◆ ACTION ITEM
When a line of the records contains "wrath", copy it.

*** ENTRIES SHOWN

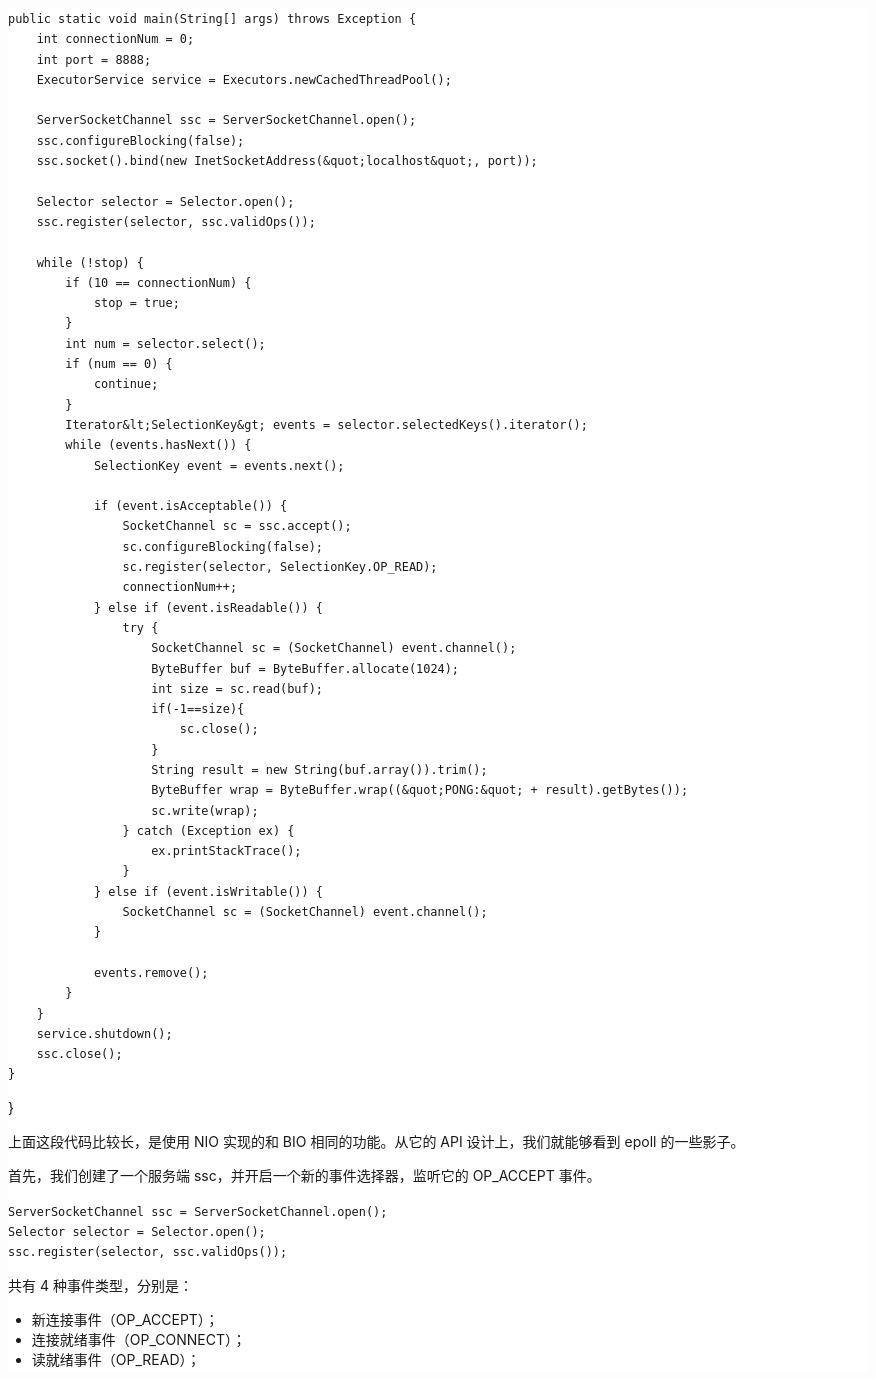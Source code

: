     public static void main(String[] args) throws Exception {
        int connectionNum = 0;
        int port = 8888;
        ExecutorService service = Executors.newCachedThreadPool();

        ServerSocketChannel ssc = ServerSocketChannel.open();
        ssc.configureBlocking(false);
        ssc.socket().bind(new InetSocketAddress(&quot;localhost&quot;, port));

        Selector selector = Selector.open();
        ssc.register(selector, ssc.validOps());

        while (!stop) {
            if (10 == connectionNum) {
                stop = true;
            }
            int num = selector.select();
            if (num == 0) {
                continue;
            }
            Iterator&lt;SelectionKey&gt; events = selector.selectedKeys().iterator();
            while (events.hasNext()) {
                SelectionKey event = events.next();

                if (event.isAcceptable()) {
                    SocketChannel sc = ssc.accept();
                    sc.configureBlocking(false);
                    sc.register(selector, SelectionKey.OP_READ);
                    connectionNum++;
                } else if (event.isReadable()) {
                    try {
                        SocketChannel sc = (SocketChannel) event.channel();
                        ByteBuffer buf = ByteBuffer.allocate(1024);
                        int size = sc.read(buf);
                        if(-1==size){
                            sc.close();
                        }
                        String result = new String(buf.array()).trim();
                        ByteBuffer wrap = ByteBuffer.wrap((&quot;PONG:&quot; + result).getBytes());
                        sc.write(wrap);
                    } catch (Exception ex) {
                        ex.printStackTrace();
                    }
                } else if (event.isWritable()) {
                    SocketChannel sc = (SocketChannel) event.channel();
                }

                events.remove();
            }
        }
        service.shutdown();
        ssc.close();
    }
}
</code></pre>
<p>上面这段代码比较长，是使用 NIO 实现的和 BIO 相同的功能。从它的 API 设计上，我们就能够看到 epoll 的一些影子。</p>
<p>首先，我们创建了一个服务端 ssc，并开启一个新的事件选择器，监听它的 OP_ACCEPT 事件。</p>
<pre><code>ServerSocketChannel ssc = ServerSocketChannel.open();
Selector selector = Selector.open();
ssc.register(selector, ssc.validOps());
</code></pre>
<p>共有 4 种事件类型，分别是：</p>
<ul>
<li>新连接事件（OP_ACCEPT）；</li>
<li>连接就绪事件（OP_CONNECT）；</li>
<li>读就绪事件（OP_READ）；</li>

******
*** ENTRIES SHOWN

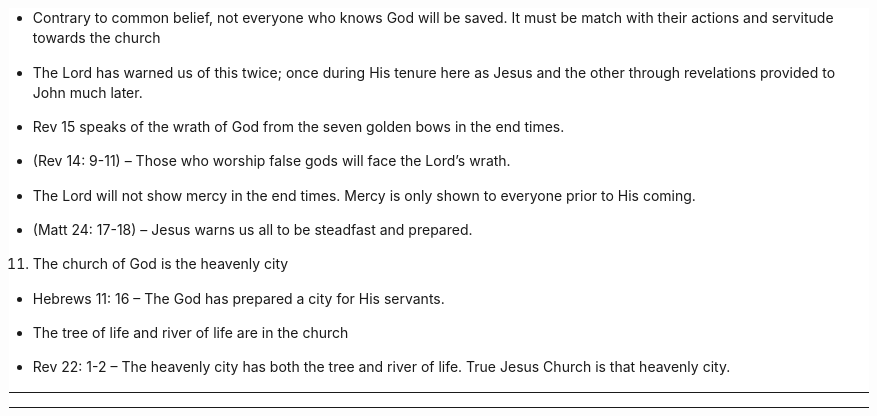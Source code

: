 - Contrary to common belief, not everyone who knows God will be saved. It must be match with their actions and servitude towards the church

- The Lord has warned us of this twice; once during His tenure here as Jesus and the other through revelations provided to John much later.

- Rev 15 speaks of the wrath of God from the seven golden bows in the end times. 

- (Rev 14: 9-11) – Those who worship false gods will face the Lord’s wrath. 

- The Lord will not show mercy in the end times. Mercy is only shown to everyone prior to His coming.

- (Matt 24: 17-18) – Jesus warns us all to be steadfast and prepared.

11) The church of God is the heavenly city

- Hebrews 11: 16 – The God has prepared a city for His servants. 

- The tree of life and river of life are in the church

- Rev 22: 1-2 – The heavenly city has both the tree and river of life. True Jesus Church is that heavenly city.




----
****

******
*** ENTRIES SHOWN

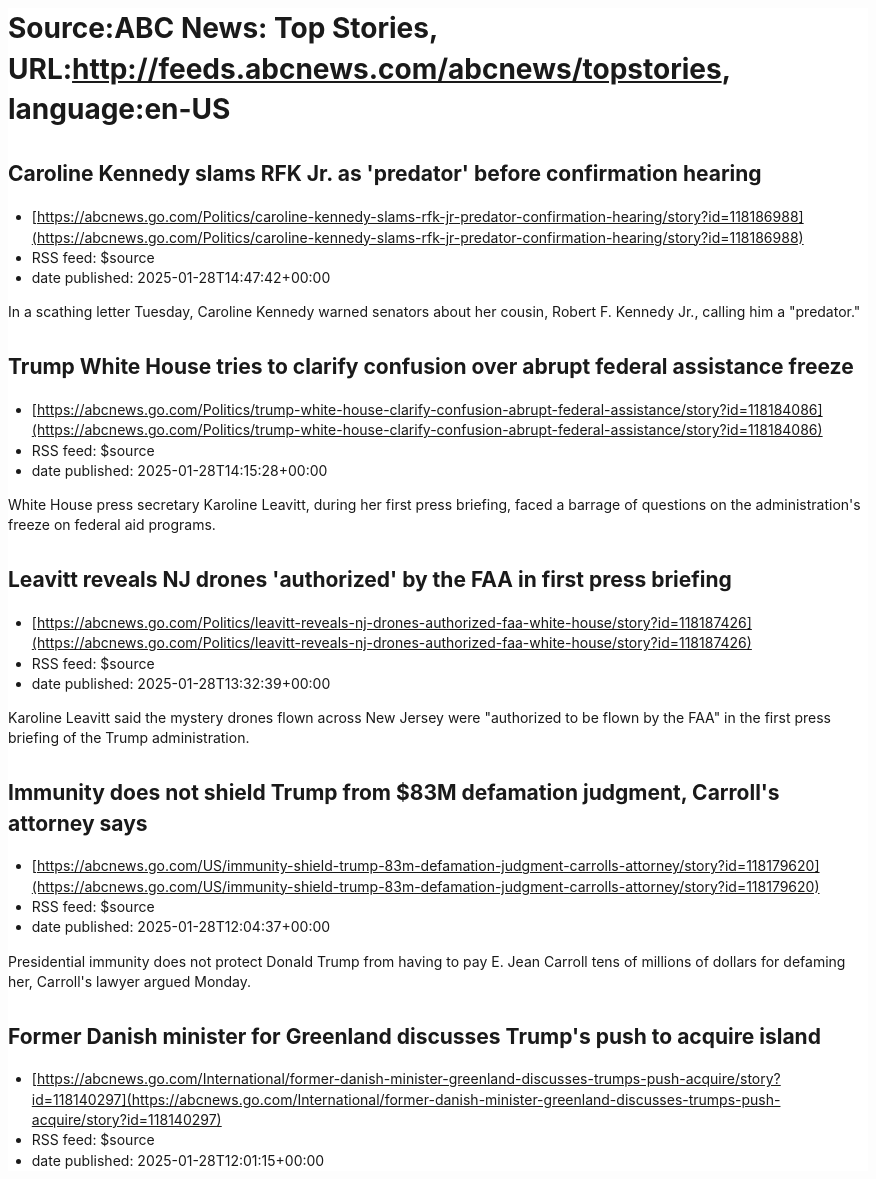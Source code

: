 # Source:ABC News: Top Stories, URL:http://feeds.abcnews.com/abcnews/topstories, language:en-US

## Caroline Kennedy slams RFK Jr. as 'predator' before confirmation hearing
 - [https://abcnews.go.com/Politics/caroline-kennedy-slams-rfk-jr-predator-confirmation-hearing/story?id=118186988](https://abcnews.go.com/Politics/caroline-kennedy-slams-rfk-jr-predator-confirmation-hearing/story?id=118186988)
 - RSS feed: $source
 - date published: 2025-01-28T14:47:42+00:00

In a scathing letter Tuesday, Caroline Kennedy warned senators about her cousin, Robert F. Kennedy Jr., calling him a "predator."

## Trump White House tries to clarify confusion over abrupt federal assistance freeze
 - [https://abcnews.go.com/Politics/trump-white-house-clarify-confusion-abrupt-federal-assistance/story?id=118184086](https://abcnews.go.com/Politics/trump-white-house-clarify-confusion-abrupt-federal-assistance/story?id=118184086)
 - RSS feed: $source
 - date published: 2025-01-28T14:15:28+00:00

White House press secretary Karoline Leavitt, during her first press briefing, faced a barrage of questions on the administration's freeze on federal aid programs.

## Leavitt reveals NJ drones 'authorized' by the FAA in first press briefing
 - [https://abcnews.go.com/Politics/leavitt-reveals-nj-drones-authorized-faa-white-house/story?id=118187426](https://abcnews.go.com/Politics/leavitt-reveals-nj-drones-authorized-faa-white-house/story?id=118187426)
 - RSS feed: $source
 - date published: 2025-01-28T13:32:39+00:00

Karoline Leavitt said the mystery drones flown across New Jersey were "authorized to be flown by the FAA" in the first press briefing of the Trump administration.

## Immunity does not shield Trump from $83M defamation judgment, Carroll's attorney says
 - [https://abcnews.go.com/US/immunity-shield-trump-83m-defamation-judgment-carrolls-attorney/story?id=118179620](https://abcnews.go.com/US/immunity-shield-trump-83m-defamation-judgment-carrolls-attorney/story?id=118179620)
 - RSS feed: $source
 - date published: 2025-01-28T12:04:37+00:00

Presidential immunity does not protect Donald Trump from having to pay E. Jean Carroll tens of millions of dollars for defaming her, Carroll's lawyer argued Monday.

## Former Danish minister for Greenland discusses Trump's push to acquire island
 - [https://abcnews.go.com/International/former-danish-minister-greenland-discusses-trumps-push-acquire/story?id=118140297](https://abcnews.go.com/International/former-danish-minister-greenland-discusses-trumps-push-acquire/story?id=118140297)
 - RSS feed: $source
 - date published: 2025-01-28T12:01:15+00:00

******

◆ ANSWER SPACE
- Rev 15 speaks of the wrath of God from the seven golden bows in the end times. 
- (Rev 14: 9-11) – Those who worship false gods will face the Lord’s wrath. 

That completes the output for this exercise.